Я терся щекой о томительно-тонкое острие травяных стеблей, трогающее кожу, подобно тому, как утром холодок трогает зрачки, опережая прикосновение света. Я блаженствовал.
— Вот единственно вечная категория, — я погладил, как шкуру зверя, зеленый мех травы, — все остальное — мадам Литература.
— Что остальное? — лениво переспросил Ромка.
— Они мне жутко надоели со своим лепетом по поводу вечности. Прямо психоз какой-то: Лем — вечность человеческого духа. Раздорский, и тот туда же. Вечные категории! Это же от тухлости мозгов, не способных понять сегодняшнее.
— Считай меня среди тухлых, — сказал Ромка. — Я тоже за вечные категории. Отныне я рыцарь вечных ценностей, Я за вечные ценности, — повторил он. — Я даже считаю, что смысл нашей работы в том, чтобы отстаивать вечные ценности и вечные категории. Мы должны быть бродячими проповедниками эфира.
В тоне его уже пробудилось нечто проповедническое. Но мне была смешна сама мысль об электронном миссионерстве Ромки и он в этой роли.
— Ну и что же: ты сложишь балладу о рыцарстве души, о борении добра и зла?
— Нет. Для начала женюсь.
— Что? — Я даже перекинулся на живот со спины.
— Женюсь на простой неземной женщине.
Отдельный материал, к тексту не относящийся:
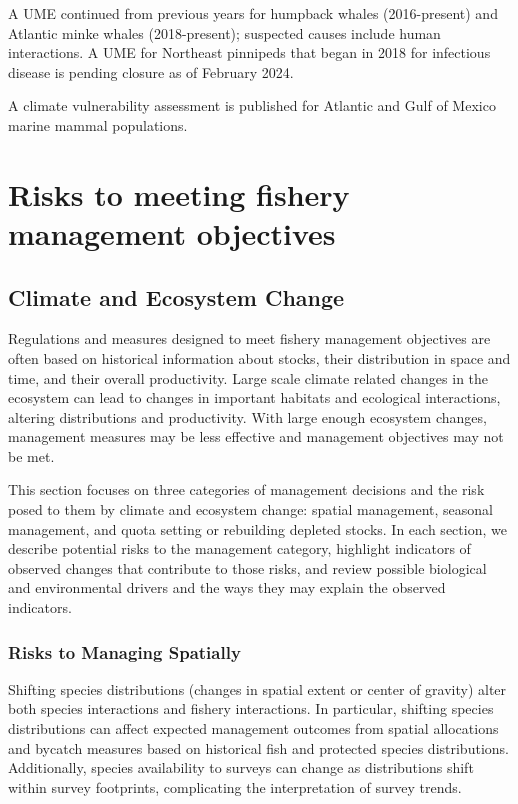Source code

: \documentclass[
  10pt,
]{article}
\begin{document}
A UME continued from previous years for humpback whales (2016-present) and Atlantic minke whales (2018-present); suspected causes include human interactions. A UME for Northeast pinnipeds that began in 2018 for infectious disease is pending closure as of February 2024.

A climate vulnerability assessment is published for Atlantic and Gulf of Mexico marine mammal populations.

\hypertarget{climate-risks}{%
\section{Risks to meeting fishery management objectives}\label{climate-risks}}

\hypertarget{climate-and-ecosystem-change}{%
\subsection{Climate and Ecosystem Change}\label{climate-and-ecosystem-change}}

Regulations and measures designed to meet fishery management objectives are often based on historical information about stocks, their distribution in space and time, and their overall productivity. Large scale climate related changes in the ecosystem can lead to changes in important habitats and ecological interactions, altering distributions and productivity. With large enough ecosystem changes, management measures may be less effective and management objectives may not be met.

This section focuses on three categories of management decisions and the risk posed to them by climate and ecosystem change: spatial management, seasonal management, and quota setting or rebuilding depleted stocks. In each section, we describe potential risks to the management category, highlight indicators of observed changes that contribute to those risks, and review possible biological and environmental drivers and the ways they may explain the observed indicators.

\hypertarget{risks-to-managing-spatially}{%
\subsubsection{Risks to Managing Spatially}\label{risks-to-managing-spatially}}

Shifting species distributions (changes in spatial extent or center of gravity) alter both species interactions and fishery interactions. In particular, shifting species distributions can affect expected management outcomes from spatial allocations and bycatch measures based on historical fish and protected species distributions. Additionally, species availability to surveys can change as distributions shift within survey footprints, complicating the interpretation of survey trends.
\end{document}
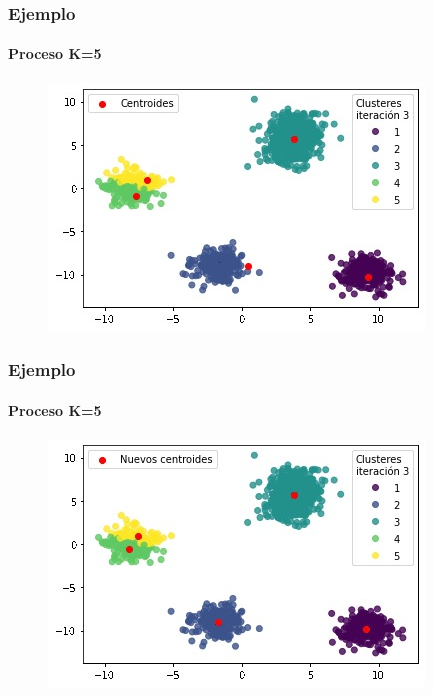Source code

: \documentclass[
  shownotes,
  xcolor={svgnames},
  hyperref={colorlinks,citecolor=DarkBlue,linkcolor=DarkRed,urlcolor=DarkBlue}
  , aspectratio=169]{beamer}
\begin{document}
\begin{frame}
\frametitle{Ejemplo}
\framesubtitle{Proceso K=5}


\begin{figure}[H] \centering

    \centering
    \includegraphics[scale=.7]{figures/k5_3.jpg}
  \\
  \tiny
\end{figure}


\end{frame}
\begin{frame}
\frametitle{Ejemplo}
\framesubtitle{Proceso K=5}


\begin{figure}[H] \centering

    \centering
    \includegraphics[scale=.7]{figures/k5_4.jpg}
  \\
  \tiny
\end{figure}


\end{frame}
\end{document}
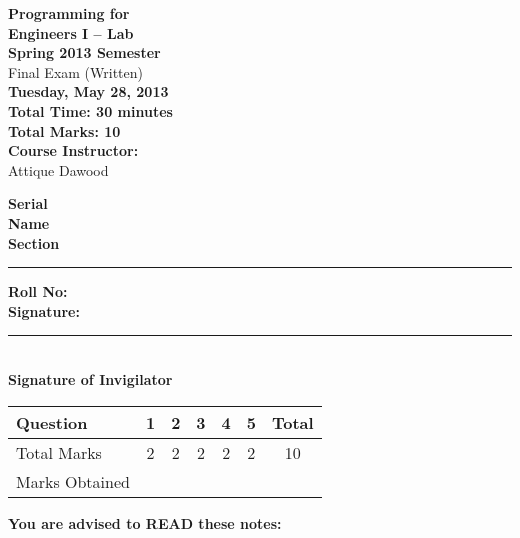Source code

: \documentclass[12pt,a4paper]{article}
\def\QOne{2}
\def\Qtwo{2}
\def\Qthree{2}
\def\Qfour{2}
\def\Qfive{2}
\def\TotalMarks{10}
\begin{document}
\begin{minipage}{0.55\textwidth}
{\LARGE \textbf{Programming for\\ Engineers I -- Lab}}\\[0.15cm]
{\normalsize \textbf{Spring 2013 Semester}}\\
{\Large {Final Exam (Written)}}\\
{\normalsize \textbf{Tuesday, May 28, 2013}}\\[0.30cm]
{\Large \textbf{Total Time: 30 minutes}}\\[0.15cm]
{\Large \textbf{Total Marks: 10}}\\
\textbf{Course Instructor:}\\
Attique Dawood\\
\end{minipage}
\begin{minipage}{0.4\textwidth}
\textbf{Serial} \hrulefill \\[0.25cm]
\textbf{Name} \hrulefill\\[0.25cm]
\textbf{Section} \rule{1cm}{0.2mm} \textbf{Roll No:} \hrulefill\\[0.25cm]
\textbf{Signature:} \hrulefill\\[0.25cm]
\rule{6.6cm}{0.2mm}\\
\textbf{Signature of Invigilator}\\[0.25cm]
\end{minipage}
\begin{table}[H]
\begin{center}
\vspace{0.3cm}
	{\Large \begin{tabular}{|l|c|c|c|c|c|c|}
	\hline
		\rule{0pt}{2.6ex} Question & \textbf{1} & \textbf{2} & \textbf{3} & \textbf{4} & \textbf{5} & \textbf{Total}\\
		\hline
		Total Marks \rule{0pt}{2.6ex} & \QOne & \Qtwo & \Qthree & \Qfour & \Qfive & \TotalMarks\\
		\hline
		Marks Obtained & & & & & & \\
	\hline
	\end{tabular}}
\end{center}
\end{table}
\noindent \textbf{You are advised to READ these notes:}
\end{document}
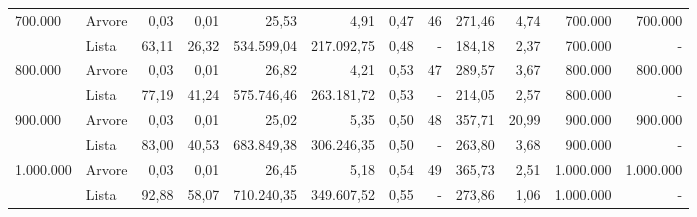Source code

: \begin{table}
\begin{tabular}{llrrrrrrrrrr}
\cline{1-12}
\multirow[c]{2}{*}{700.000} & Arvore & 0,03 & 0,01 & 25,53 & 4,91 & 0,47 & 46 & 271,46 & 4,74 & 700.000 & 700.000 \\
 & Lista & 63,11 & 26,32 & 534.599,04 & 217.092,75 & 0,48 & - & 184,18 & 2,37 & 700.000 & - \\
\cline{1-12}
\multirow[c]{2}{*}{800.000} & Arvore & 0,03 & 0,01 & 26,82 & 4,21 & 0,53 & 47 & 289,57 & 3,67 & 800.000 & 800.000 \\
 & Lista & 77,19 & 41,24 & 575.746,46 & 263.181,72 & 0,53 & - & 214,05 & 2,57 & 800.000 & - \\
\cline{1-12}
\multirow[c]{2}{*}{900.000} & Arvore & 0,03 & 0,01 & 25,02 & 5,35 & 0,50 & 48 & 357,71 & 20,99 & 900.000 & 900.000 \\
 & Lista & 83,00 & 40,53 & 683.849,38 & 306.246,35 & 0,50 & - & 263,80 & 3,68 & 900.000 & - \\
\cline{1-12}
\multirow[c]{2}{*}{1.000.000} & Arvore & 0,03 & 0,01 & 26,45 & 5,18 & 0,54 & 49 & 365,73 & 2,51 & 1.000.000 & 1.000.000 \\
 & Lista & 92,88 & 58,07 & 710.240,35 & 349.607,52 & 0,55 & - & 273,86 & 1,06 & 1.000.000 & - \\
\cline{1-12}
\bottomrule
\end{tabular}
\end{table}

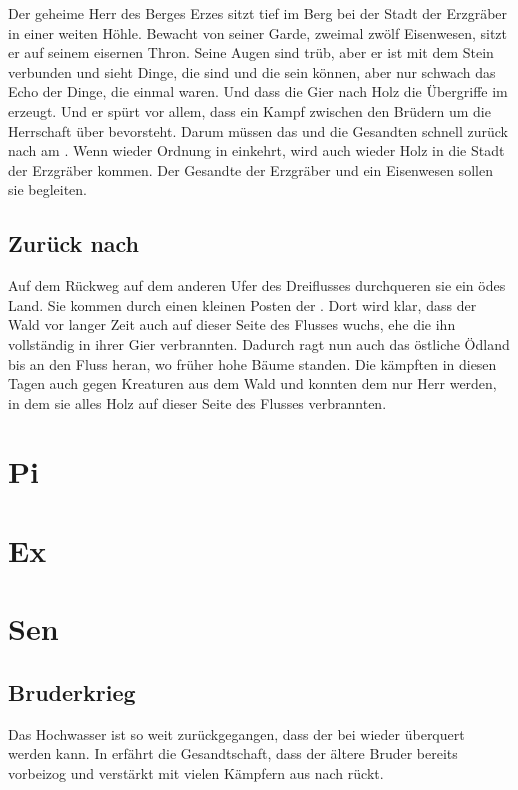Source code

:\begin{huge}
Der geheime Herr des Berges Erzes sitzt tief im Berg bei der Stadt der Erzgräber in einer weiten Höhle. Bewacht von seiner Garde, zweimal zwölf Eisenwesen, sitzt er auf seinem eisernen Thron. Seine Augen sind trüb, aber er ist mit dem Stein verbunden und sieht Dinge, die sind und die sein können, aber nur schwach das Echo der Dinge, die einmal waren. Und dass die Gier nach Holz die Übergriffe im \Riesenwald erzeugt. Und er spürt vor allem, dass ein Kampf zwischen den Brüdern um die Herrschaft über \Rhingell bevorsteht. Darum müssen das \Sturmkind und die Gesandten schnell zurück nach \Toris am \Dreifluss. Wenn wieder Ordnung in \Rhingell einkehrt, wird auch wieder Holz in die Stadt der Erzgräber kommen. Der Gesandte \Safir der Erzgräber und ein Eisenwesen sollen sie begleiten.

\section{Zurück nach \Rhingell}
Auf dem Rückweg auf dem anderen Ufer des Dreiflusses durchqueren sie ein ödes Land. Sie kommen durch einen kleinen Posten der \Eisenmeister. Dort wird klar, dass der Wald vor langer Zeit auch auf dieser Seite des Flusses wuchs, ehe die \Eisenmeister ihn vollständig in ihrer Gier verbrannten. Dadurch ragt nun auch das östliche Ödland bis an den Fluss heran, wo früher hohe Bäume standen. Die \Eisenmeister kämpften in diesen Tagen auch gegen Kreaturen aus dem Wald und konnten dem nur Herr werden, in dem sie alles Holz auf dieser Seite des Flusses verbrannten.

\chapter{Pi}

\chapter{Ex}

\chapter{Sen}
\section{Bruderkrieg}
Das Hochwasser ist so weit zurückgegangen, dass der \Dreifluss bei \Toris wieder überquert werden kann. In \Toris erfährt die Gesandtschaft, dass der ältere Bruder bereits vorbeizog und verstärkt mit vielen Kämpfern aus \Toris nach \Rhin rückt. 


\end{huge}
На Мадонне с младенцем, двадцати семи лет от роду, проживающей в городе Тбилиси, по профессии чертежнице. — Все это было исполнено в привычной для Ромки манере «между прочим», но при произнесении спича он покраснел — рыжий вихор готов был воспламениться.
— Ты это без дураков?
— Без дураков.
Наверное, надо было его поздравлять или расспрашивать о невесте, а я не мог выдавить из себя ни слова. Меня крючили злость и обида, и беспомощность перед предательством. Именно предательством представлялась мне Ромкина женитьба: он предал наш мужской союз, нашу нерасторжимость. И горше всего я чувствовал, что предана моя радость ожидания сегодняшней встречи, то нетерпение, с которым я несся на аэродром, и то ликование, которое я испытывал от нового обретения Ромки, сидящего возле меня в машине. И я молча вновь перевернулся на спину.
Кузнечики все заводили слабеющие пружины лесного тиканья.
И Ромка откинулся на спину. Он сказал:
Господи! Только Ромка умел произнести вслух то, что я думал, и одновременно со мной поймать образ, строчку. Моя утрата делалась мучительней с каждым его словом.
— Сам сочинил? — спросил я мрачно.
— Сам.
Подобно Тарскому, Ромка тоже некогда был поэтом. Он даже кончил поэтическое отделение Литературного института. В отличие от Тарского, Ромка, став редактором и журналистом, никогда не возвращался к стихам. Его поэтическое прошлое обернулось лишь нашей игрой «в строчки».
И игры теперь не будет. Ничего теперь не будет. Будет Мадонна с младенцем и рейсшиной.
Уехал Хуанито. Его провожал только Пал Палыч. Еще не совсем выздоровевший, он все-таки поехал на аэродром. Это Хуанито сам захотел, чтобы никого больше не было при его отъезде. И мы не настаивали: ему бы было непереносимо видеть всех нас, кроме Пашки. Пал Палыч был частью Пашки.